[Saved data entries]
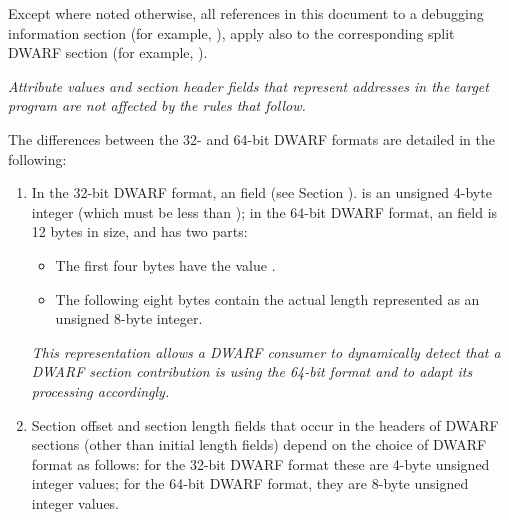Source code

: Except where noted otherwise, all references in this document
to a debugging information section (for example, \dotdebuginfo),
apply also to the corresponding split DWARF section (for example,
\dotdebuginfodwo).

\bb
\textit{Attribute values and section header fields that represent
addresses in the target program are not affected by the rules that 
follow.}
\eb

The differences between the 32- and 64-bit DWARF formats are
detailed in the following:
\begin{enumerate}[1. ]

\item  In the 32-bit DWARF format, an 
 field 
\bb
(see Section ).
\eb
is an unsigned 4-byte integer (which
must be less than \xfffffffzero); in the 64-bit DWARF format,
an  field is 12 bytes in size,
and has two parts:
\begin{itemize}
\item The first four bytes have the value \xffffffff.

\item  The following eight bytes contain the actual length
represented as an unsigned 8-byte integer.
\end{itemize}

\textit{This representation allows a DWARF consumer to dynamically
detect that a DWARF section contribution is using the 64-bit
format and to adapt its processing accordingly.}

\item \hypertarget{datarep:sectionoffsetlength}{}
Section offset and section length
fields that occur
in the headers of DWARF sections (other than initial length
fields) 
\bb
depend on the choice of DWARF format as follows: for
\eb
the 32-bit DWARF format these are 4-byte unsigned integer values; 
\bb
for
\eb
the 64-bit DWARF format, they are 8-byte unsigned integer values.


\end{enumerate}

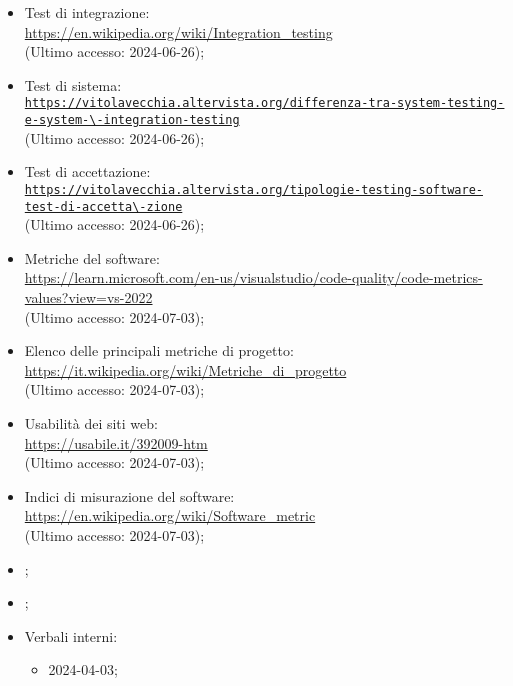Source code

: \begin{itemize}
  \item Test di integrazione: \\ \href{https://en.wikipedia.org/wiki/Integration_testing}{https://en.wikipedia.org/wiki/Integration\_testing}  \\ (Ultimo accesso: 2024-06-26);
  \item Test di sistema: \\ \href{https://vitolavecchia.altervista.org/differenza-tra-system-testing-e-system-integration-testing}{\nolinkurl{https://vitolavecchia.altervista.org/differenza-tra-system-testing-e-system-\-integration-testing}}  \\ (Ultimo accesso: 2024-06-26);
  \item Test di accettazione: \\ \href{https://vitolavecchia.altervista.org/tipologie-testing-software-test-di-accettazione}{\nolinkurl{https://vitolavecchia.altervista.org/tipologie-testing-software-test-di-accetta\-zione}}  \\ (Ultimo accesso: 2024-06-26);
  \item Metriche del software: \\ \href{https://learn.microsoft.com/en-us/visualstudio/code-quality/code-metrics-values?view=vs-2022}{https://learn.microsoft.com/en-us/visualstudio/code-quality/code-metrics-values?view=vs-2022}  \\ (Ultimo accesso: 2024-07-03);
  \item Elenco delle principali metriche di progetto: \\ \href{https://it.wikipedia.org/wiki/Metriche_di_progetto}{https://it.wikipedia.org/wiki/Metriche\_di\_progetto}  \\ (Ultimo accesso: 2024-07-03); 
  \item Usabilità dei siti web: \\ \href{https://usabile.it/392009-htm}{https://usabile.it/392009-htm}  \\ (Ultimo accesso: 2024-07-03);
  \item Indici di misurazione del software: \\ \href{https://en.wikipedia.org/wiki/Software_metric}{https://en.wikipedia.org/wiki/Software\_metric}  \\ (Ultimo accesso: 2024-07-03);
  \item \Glossario;
  \item \PianoDiProgetto;
  \item Verbali interni:
  \begin{itemize}
    \item 2024-04-03;

\end{itemize}
\end{itemize}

### Problem statement
Please print all the lines above exactly as given and leave out every picture.

### Written solution
Source code

: Except where noted otherwise, all references in this document
to a debugging information section (for example, \dotdebuginfo),
apply also to the corresponding split DWARF section (for example,
\dotdebuginfodwo).

\bb
\textit{Attribute values and section header fields that represent
addresses in the target program are not affected by the rules that 
follow.}
\eb

The differences between the 32- and 64-bit DWARF formats are
detailed in the following:
\begin{enumerate}[1. ]

\item  In the 32-bit DWARF format, an 
 field 
\bb
(see Section ).
\eb
is an unsigned 4-byte integer (which
must be less than \xfffffffzero); in the 64-bit DWARF format,
an  field is 12 bytes in size,
and has two parts:
\begin{itemize}
\item The first four bytes have the value \xffffffff.

\item  The following eight bytes contain the actual length
represented as an unsigned 8-byte integer.
\end{itemize}

\textit{This representation allows a DWARF consumer to dynamically
detect that a DWARF section contribution is using the 64-bit
format and to adapt its processing accordingly.}

\item \hypertarget{datarep:sectionoffsetlength}{}
Section offset and section length
fields that occur
in the headers of DWARF sections (other than initial length
fields) 
\bb
depend on the choice of DWARF format as follows: for
\eb
the 32-bit DWARF format these are 4-byte unsigned integer values; 
\bb
for
\eb
the 64-bit DWARF format, they are 8-byte unsigned integer values.


\end{enumerate}

Source code

: \begin{itemize}
  \item Test di integrazione: \\ \href{https://en.wikipedia.org/wiki/Integration_testing}{https://en.wikipedia.org/wiki/Integration\_testing}  \\ (Ultimo accesso: 2024-06-26);
  \item Test di sistema: \\ \href{https://vitolavecchia.altervista.org/differenza-tra-system-testing-e-system-integration-testing}{\nolinkurl{https://vitolavecchia.altervista.org/differenza-tra-system-testing-e-system-\-integration-testing}}  \\ (Ultimo accesso: 2024-06-26);
  \item Test di accettazione: \\ \href{https://vitolavecchia.altervista.org/tipologie-testing-software-test-di-accettazione}{\nolinkurl{https://vitolavecchia.altervista.org/tipologie-testing-software-test-di-accetta\-zione}}  \\ (Ultimo accesso: 2024-06-26);
  \item Metriche del software: \\ \href{https://learn.microsoft.com/en-us/visualstudio/code-quality/code-metrics-values?view=vs-2022}{https://learn.microsoft.com/en-us/visualstudio/code-quality/code-metrics-values?view=vs-2022}  \\ (Ultimo accesso: 2024-07-03);
  \item Elenco delle principali metriche di progetto: \\ \href{https://it.wikipedia.org/wiki/Metriche_di_progetto}{https://it.wikipedia.org/wiki/Metriche\_di\_progetto}  \\ (Ultimo accesso: 2024-07-03); 
  \item Usabilità dei siti web: \\ \href{https://usabile.it/392009-htm}{https://usabile.it/392009-htm}  \\ (Ultimo accesso: 2024-07-03);
  \item Indici di misurazione del software: \\ \href{https://en.wikipedia.org/wiki/Software_metric}{https://en.wikipedia.org/wiki/Software\_metric}  \\ (Ultimo accesso: 2024-07-03);
  \item \Glossario;
  \item \PianoDiProgetto;
  \item Verbali interni:
  \begin{itemize}
    \item 2024-04-03;

\end{itemize}
\end{itemize}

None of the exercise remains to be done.